= Items from a dataset =
──────

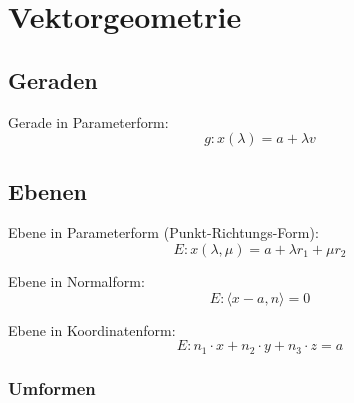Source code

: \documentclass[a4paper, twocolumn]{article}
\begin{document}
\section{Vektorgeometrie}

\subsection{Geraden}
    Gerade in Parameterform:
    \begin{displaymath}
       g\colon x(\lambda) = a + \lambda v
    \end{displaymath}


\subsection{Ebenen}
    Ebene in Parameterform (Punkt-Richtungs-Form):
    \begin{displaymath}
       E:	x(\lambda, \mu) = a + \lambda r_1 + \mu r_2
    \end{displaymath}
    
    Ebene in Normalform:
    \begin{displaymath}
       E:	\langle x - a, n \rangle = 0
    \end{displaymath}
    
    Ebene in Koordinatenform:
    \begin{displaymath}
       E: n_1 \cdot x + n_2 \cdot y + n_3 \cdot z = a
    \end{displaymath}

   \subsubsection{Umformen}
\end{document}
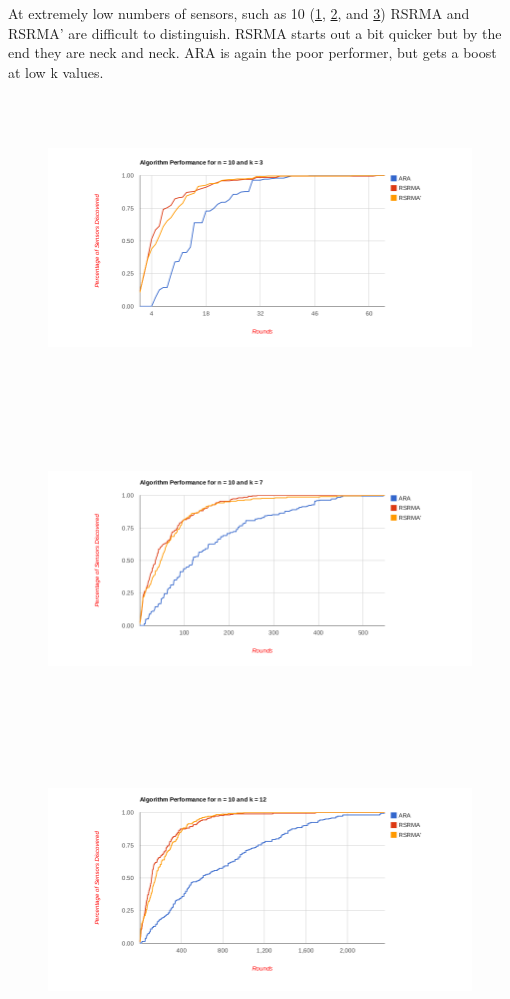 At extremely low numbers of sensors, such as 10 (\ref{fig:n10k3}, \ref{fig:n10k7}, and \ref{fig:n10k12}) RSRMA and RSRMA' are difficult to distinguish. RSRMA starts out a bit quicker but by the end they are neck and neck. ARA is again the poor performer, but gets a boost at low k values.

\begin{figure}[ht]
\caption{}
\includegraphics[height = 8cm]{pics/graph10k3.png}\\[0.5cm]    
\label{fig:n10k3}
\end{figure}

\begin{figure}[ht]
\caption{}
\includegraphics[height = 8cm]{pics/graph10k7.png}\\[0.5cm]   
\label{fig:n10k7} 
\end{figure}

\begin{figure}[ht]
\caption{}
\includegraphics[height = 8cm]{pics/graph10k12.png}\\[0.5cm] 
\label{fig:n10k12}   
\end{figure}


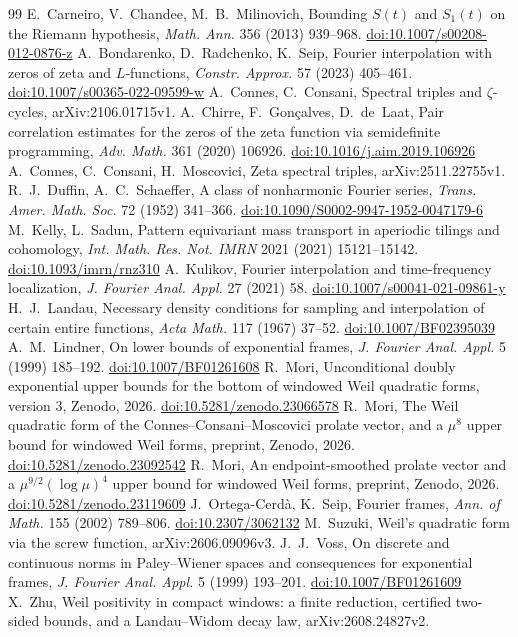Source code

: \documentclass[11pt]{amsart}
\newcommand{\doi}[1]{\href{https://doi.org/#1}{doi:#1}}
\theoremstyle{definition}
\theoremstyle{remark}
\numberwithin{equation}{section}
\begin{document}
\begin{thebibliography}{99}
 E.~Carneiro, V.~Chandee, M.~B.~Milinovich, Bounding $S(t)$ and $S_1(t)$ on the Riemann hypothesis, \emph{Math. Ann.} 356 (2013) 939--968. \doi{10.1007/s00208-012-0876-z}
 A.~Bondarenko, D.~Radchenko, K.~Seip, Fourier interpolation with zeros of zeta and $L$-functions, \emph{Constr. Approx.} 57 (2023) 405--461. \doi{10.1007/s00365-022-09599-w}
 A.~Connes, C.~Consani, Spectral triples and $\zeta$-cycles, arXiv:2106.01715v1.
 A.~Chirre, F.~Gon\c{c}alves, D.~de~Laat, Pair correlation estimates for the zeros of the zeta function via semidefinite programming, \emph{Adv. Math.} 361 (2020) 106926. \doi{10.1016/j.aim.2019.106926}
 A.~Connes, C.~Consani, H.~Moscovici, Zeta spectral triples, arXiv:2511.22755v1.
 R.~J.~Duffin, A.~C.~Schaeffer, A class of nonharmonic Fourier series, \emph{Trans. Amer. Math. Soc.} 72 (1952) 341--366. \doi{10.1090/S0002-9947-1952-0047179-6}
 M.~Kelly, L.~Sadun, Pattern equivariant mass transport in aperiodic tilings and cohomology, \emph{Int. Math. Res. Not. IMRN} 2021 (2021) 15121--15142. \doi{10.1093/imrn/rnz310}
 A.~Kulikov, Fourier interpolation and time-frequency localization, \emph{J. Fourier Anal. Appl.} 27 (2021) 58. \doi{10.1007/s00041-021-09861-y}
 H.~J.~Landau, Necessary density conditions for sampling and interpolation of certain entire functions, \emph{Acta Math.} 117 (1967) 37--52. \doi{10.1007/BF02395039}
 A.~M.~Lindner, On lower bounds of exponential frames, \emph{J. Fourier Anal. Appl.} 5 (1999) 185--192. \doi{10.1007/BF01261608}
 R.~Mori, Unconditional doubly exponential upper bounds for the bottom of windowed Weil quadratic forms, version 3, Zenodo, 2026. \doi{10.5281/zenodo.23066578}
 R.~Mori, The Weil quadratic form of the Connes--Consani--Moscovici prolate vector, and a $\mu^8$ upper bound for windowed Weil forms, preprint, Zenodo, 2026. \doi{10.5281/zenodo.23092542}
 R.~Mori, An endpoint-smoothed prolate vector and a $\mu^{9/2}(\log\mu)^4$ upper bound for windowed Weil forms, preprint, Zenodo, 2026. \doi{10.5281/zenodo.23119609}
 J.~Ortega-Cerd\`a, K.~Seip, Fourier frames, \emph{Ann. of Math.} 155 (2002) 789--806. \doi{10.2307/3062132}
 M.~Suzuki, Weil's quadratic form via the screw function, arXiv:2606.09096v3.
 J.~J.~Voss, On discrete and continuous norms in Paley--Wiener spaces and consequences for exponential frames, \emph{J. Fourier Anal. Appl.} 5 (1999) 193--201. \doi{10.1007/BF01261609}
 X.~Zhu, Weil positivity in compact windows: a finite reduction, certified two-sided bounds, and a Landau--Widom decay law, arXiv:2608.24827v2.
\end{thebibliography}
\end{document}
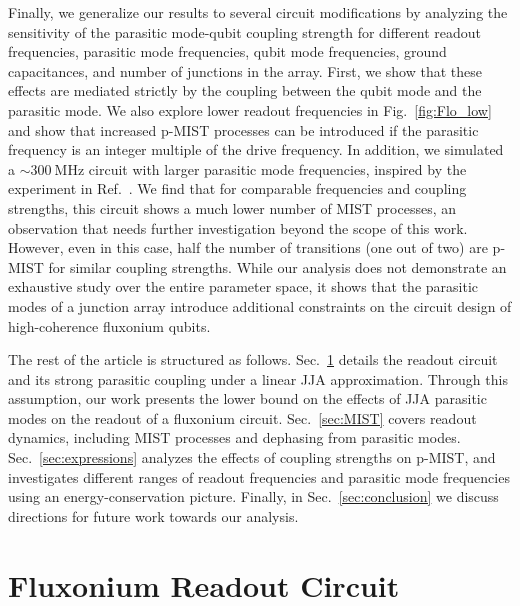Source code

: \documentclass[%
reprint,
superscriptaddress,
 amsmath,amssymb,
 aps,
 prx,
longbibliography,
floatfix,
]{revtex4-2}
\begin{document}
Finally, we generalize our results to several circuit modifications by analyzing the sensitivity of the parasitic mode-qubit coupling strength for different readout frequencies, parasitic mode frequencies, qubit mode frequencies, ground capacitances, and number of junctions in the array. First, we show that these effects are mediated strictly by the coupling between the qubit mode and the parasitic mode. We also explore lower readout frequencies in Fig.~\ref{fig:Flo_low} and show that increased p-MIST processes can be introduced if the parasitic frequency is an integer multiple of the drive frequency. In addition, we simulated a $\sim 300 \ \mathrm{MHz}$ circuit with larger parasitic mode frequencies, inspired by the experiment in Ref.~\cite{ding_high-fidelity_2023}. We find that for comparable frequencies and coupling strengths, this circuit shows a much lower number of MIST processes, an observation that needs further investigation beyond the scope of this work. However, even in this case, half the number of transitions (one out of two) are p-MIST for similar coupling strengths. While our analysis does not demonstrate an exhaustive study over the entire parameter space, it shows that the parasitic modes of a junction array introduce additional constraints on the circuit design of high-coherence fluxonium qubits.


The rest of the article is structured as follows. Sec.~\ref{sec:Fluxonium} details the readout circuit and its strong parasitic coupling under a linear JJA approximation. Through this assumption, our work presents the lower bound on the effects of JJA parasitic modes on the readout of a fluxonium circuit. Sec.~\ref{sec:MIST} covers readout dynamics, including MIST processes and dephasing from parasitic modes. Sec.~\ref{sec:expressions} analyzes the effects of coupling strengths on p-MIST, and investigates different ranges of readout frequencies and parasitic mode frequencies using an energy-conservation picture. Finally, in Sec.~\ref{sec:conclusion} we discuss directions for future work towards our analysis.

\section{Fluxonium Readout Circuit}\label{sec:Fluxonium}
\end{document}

──────

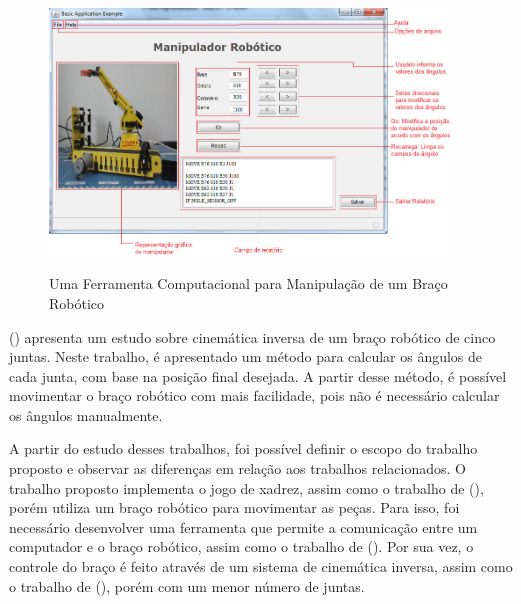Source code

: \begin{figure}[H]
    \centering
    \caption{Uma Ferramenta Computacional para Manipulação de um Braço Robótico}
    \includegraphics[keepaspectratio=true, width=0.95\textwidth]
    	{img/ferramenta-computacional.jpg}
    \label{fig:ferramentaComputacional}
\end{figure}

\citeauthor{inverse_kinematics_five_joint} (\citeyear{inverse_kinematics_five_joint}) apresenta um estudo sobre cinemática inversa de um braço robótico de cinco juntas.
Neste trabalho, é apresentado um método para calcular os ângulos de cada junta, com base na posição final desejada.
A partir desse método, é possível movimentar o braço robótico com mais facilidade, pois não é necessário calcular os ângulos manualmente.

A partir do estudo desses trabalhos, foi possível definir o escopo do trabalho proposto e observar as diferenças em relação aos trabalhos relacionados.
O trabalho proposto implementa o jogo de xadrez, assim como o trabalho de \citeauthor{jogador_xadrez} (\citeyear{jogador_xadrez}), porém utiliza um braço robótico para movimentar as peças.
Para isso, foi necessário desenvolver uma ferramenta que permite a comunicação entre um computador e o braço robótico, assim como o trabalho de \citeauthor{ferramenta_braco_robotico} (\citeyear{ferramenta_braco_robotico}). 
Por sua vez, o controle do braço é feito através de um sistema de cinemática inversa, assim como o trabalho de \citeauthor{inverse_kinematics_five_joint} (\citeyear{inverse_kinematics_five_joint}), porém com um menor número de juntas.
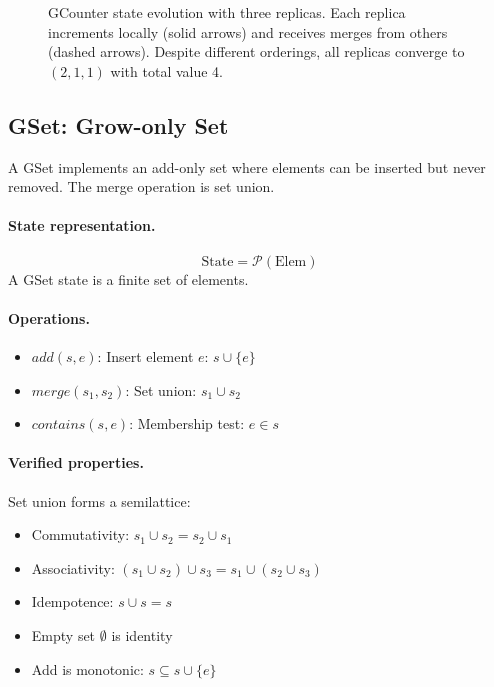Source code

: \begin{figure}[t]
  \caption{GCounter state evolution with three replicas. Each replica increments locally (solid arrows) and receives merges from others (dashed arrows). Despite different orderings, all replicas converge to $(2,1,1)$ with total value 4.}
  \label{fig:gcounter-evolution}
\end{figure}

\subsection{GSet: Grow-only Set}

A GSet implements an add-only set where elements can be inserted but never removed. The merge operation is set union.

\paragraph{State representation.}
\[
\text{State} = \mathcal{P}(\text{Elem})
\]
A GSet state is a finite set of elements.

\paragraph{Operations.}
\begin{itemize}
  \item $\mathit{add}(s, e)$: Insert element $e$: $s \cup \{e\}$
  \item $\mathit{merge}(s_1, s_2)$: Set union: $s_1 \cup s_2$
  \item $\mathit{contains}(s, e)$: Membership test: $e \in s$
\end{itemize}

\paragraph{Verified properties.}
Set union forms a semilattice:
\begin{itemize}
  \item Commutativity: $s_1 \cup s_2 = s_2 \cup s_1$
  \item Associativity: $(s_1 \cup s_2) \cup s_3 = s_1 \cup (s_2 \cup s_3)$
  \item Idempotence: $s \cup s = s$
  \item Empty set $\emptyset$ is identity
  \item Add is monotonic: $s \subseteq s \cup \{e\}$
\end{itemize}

──────

= WHAT TO WORK ON =
Your answer should be only the number of lines in the records that hold the word "documentclass".

= EXERCISE OUTPUT =
3